Showing 1-10 of 1866 results
12/23/20 | Directed Evolution of a Selective and Sensitive Serotonin Sensor via Machine Learning.
Unger EK, Keller JP, Altermatt M, Liang R, Matsui A, Dong C, Hon OJ, Yao Z, Sun J, Banala S, Flanigan ME, Jaffe DA, Hartanto S, Carlen J, Mizuno GO, Borden PM, Shivange AV, Cameron LP, Sinning S, Underhill SM, Olson DE, Amara SG, Temple Lang D, Rudnick G, Marvin JS, Lavis LD, Lester HA, Alvarez VA, Fisher AJ, Prescher JA, Kash TL, Yarov-Yarovoy V, Gradinaru V, Looger LL, Tian L
Cell. 2020 Dec 23;183(7):1986-2002.e26. doi: 10.1016/j.cell.2020.11.040

Serotonin plays a central role in cognition and is the target of most pharmaceuticals for psychiatric disorders.
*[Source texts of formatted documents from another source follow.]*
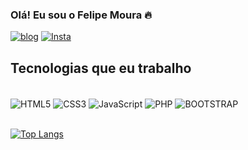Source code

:### Olá! Eu sou o Felipe Moura 🔥

[![blog](https://img.shields.io/website?label=dubahdonuts.com&style=for-the-badge&url=https://sujeitoprogramador.com/)](https://feliperbmoura.github.io/tcc/index.html)
[![Insta](https://img.shields.io/badge/Instagram-E4405F?style=for-the-badge&logo=instagram&logoColor=white)]()


## Tecnologias que eu trabalho

<div style="display: inline-block;" ></br>
    <img align="center" alt="HTML5" src="https://img.shields.io/badge/HTML5-E34F26?style=for-the-badge&logo=html5&logoColor=white">
      <img align="center" alt="CSS3" src="https://img.shields.io/badge/CSS3-1572B6?style=for-the-badge&logo=css3&logoColor=white">
        <img align="center" alt="JavaScript" src="https://img.shields.io/badge/JavaScript-F7DF1E?style=for-the-badge&logo=javascript&logoColor=black">
          <img align="center" alt="PHP" src="https://img.shields.io/badge/PHP-777BB4?style=for-the-badge&logo=php&logoColor=white">
            <img align="center" alt="BOOTSTRAP" src="https://img.shields.io/badge/Bootstrap-563D7C?style=for-the-badge&logo=bootstrap&logoColor=white">
</div>




<div></br>

[![Top Langs](https://github-readme-stats.vercel.app/api/top-langs/?username=feliperbmoura)](https://github.com/anuraghazra/github-readme-stats) 

</div>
Existing drugs have limited efficacy; creation of improved versions will require better understanding of serotonergic circuitry, which has been hampered by our inability to monitor serotonin release and transport with high spatial and temporal resolution. We developed and applied a binding-pocket redesign strategy, guided by machine learning, to create a high-performance, soluble, fluorescent serotonin sensor (iSeroSnFR), enabling optical detection of millisecond-scale serotonin transients. We demonstrate that iSeroSnFR can be used to detect serotonin release in freely behaving mice during fear conditioning, social interaction, and sleep/wake transitions. We also developed a robust assay of serotonin transporter function and modulation by drugs. We expect that both machine-learning-guided binding-pocket redesign and iSeroSnFR will have broad utility for the development of other sensors and in vitro and in vivo serotonin detection, respectively.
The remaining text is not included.